One of the most frightening things an expectant mother can experience is going into labor and giving birth far too early. Fortunately, neonatal intensive care units (NICU) are staffed and equipped to handle the challenges preemies are faced with. Here's what you need to know if you are pregnant and concerned about premature birth or have already given birth to a preemie baby.
Advancements in Medical Treatment
Advances in medical care and treatment of preemies has led to a survival rate of 78.9% for preemies born at 22-25 weeks gestation, according to research. At 22 weeks gestation, a fetus weighs 15.17 ounces on average and has undeveloped lungs. In preparation to give birth to a preemie, mothers in pre-term labor are given corticosteroids while in labor to help speed up the lung development in their fetus' prior to birth. After birth, preemies typically are on respirators and oxygen in the NICU.
Breathing Challenges of Preemies
Due to underdevelopment of the lungs, preemies are susceptible to breathing problems such as sleep apnea, bronchopulmonary dysplasia, and respiratory syncytial virus.
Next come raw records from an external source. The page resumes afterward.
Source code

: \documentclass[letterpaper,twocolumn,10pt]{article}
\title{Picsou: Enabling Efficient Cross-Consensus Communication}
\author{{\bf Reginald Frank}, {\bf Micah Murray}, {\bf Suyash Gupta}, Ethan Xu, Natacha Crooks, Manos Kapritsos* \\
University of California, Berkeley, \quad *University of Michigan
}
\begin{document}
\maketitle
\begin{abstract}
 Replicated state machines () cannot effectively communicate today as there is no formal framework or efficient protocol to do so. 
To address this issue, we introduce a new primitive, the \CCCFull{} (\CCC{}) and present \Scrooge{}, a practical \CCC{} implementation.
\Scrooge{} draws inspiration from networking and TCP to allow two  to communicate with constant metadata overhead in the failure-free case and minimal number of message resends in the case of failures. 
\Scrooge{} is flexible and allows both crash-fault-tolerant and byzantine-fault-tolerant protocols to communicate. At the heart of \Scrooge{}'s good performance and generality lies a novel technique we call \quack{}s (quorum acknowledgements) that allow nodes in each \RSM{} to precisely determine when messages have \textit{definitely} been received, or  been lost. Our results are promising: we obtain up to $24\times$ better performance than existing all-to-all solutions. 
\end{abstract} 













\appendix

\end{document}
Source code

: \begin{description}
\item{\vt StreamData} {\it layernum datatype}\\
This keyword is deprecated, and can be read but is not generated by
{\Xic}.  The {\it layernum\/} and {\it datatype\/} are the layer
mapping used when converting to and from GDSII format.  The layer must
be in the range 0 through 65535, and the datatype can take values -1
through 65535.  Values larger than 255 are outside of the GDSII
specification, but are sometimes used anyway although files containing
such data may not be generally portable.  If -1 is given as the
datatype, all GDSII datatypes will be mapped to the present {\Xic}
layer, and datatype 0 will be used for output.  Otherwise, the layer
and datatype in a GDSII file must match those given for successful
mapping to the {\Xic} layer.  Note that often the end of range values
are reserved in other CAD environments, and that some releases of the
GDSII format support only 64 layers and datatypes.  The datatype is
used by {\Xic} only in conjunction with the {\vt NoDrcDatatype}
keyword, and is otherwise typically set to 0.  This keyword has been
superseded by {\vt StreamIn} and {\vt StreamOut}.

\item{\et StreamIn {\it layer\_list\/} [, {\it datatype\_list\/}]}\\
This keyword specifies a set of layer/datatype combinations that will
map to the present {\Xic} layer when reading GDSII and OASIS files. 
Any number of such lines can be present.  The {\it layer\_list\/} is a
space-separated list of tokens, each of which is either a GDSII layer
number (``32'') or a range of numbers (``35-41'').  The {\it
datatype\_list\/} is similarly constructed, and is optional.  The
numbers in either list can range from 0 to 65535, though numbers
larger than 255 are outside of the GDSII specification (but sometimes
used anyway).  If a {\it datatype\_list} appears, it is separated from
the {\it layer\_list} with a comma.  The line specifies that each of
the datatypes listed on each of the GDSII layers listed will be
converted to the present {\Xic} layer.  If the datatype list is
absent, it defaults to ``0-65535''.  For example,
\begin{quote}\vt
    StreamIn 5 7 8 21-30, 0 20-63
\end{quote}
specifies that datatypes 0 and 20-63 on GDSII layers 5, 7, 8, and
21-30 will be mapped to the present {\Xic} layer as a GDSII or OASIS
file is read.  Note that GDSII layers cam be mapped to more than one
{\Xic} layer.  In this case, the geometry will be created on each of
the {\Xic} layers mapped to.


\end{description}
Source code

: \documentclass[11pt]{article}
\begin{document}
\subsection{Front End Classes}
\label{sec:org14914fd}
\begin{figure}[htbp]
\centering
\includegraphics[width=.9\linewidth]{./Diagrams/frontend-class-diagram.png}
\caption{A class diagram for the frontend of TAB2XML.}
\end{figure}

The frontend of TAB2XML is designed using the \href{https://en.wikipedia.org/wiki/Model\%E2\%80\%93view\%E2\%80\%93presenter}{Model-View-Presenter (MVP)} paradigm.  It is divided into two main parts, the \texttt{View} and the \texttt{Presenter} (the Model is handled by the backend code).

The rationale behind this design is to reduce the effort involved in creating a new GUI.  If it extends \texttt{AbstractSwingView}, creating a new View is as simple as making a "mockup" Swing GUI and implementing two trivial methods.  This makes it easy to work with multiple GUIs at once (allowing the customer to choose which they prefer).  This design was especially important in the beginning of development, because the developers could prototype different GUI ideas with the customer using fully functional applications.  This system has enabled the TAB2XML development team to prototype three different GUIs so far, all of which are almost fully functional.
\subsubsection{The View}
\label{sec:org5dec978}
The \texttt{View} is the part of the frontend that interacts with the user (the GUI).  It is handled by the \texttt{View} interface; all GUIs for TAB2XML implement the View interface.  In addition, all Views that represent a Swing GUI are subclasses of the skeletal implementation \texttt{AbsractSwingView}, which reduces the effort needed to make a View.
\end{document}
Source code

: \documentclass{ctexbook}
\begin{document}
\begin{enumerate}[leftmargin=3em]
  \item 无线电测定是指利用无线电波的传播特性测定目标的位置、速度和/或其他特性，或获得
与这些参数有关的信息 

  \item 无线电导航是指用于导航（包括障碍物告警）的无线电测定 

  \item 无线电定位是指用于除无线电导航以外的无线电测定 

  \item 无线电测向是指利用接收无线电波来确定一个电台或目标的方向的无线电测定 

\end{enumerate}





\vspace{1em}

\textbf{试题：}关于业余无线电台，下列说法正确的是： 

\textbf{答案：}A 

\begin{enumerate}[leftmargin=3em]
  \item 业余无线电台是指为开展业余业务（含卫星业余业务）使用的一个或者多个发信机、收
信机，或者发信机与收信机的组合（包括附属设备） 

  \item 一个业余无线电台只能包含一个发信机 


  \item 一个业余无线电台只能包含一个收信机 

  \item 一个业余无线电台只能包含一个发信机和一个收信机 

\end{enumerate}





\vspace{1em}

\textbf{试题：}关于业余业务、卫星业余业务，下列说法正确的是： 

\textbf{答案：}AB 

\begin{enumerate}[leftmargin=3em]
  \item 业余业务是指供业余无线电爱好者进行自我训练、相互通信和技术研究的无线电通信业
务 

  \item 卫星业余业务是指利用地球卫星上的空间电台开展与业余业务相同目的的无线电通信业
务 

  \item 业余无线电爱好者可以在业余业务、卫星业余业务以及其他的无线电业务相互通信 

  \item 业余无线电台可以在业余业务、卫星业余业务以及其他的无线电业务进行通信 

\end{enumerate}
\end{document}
Because of the susceptibility to these and other breathing conditions, it's important that parents be prepared to take care of their preemies special health concerns and mitigate risks when they are finally discharged from the hospital.
Preparing for Discharge
During the weeks or months while the preemie is in the NICU, parents can prepare for the preemie to go home by doing these things:
- take pediatric CPR classes
- consult with a neonatal occupational therapist
- install a whole-house HEPA filtration system
- get trained to use special equipment
It is important to have everyone who will care for your baby be trained in pediatric CPR. You can sign up for classes together, or if there are a number of you, perhaps you can schedule private classes just for those in your group.
Important note: Parents are required to take pediatric CPR classes before their preemies are sent home with apnea monitoring devices.
As your preemie grows, it's a good idea to receive additional pediatric CPR training to keep yourself fresh on what to do should your little one experience breathing problems in the future, particularly as your preemies grows and you're no longer able to cradle him or her in the crook of your arm to perform CPR as you would on a small premature infant. The NICU social worker can give you more information on scheduling classes before your baby is discharged from the hospital.